All of the data is to be copied word for word.

DATA IN THIS EXERCISE >>
┄┄┄┄┄┄┄┄┄┄

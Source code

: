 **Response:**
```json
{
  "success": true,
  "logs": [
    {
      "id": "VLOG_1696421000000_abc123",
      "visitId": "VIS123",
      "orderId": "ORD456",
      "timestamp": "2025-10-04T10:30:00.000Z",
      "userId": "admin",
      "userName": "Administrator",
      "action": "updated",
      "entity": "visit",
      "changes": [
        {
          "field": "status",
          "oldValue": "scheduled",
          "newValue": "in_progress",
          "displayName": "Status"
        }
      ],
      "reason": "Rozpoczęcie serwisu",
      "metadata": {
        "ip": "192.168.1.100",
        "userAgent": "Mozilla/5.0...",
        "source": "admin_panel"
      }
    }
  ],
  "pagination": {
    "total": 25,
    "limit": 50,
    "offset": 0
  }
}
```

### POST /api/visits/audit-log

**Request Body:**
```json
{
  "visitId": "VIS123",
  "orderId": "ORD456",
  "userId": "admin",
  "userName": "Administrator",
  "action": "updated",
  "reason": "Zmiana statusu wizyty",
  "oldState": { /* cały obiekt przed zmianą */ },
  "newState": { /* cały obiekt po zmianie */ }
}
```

┄┄┄┄┄┄┄┄┄┄

RESPONSE TO THE EXERCISE >>
Source code

: **Response:**
```json
{
  "success": true,
  "logs": [
    {
      "id": "VLOG_1696421000000_abc123",
      "visitId": "VIS123",
      "orderId": "ORD456",
      "timestamp": "2025-10-04T10:30:00.000Z",
      "userId": "admin",
      "userName": "Administrator",
      "action": "updated",
      "entity": "visit",
      "changes": [
        {
          "field": "status",
          "oldValue": "scheduled",
          "newValue": "in_progress",
          "displayName": "Status"
        }
      ],
      "reason": "Rozpoczęcie serwisu",
      "metadata": {
        "ip": "192.168.1.100",
        "userAgent": "Mozilla/5.0...",
        "source": "admin_panel"
      }
    }
  ],
  "pagination": {
    "total": 25,
    "limit": 50,
    "offset": 0
  }
}
```

### POST /api/visits/audit-log

**Request Body:**
```json
{
  "visitId": "VIS123",
  "orderId": "ORD456",
  "userId": "admin",
  "userName": "Administrator",
  "action": "updated",
  "reason": "Zmiana statusu wizyty",
  "oldState": { /* cały obiekt przed zmianą */ },
  "newState": { /* cały obiekt po zmianie */ }
}
```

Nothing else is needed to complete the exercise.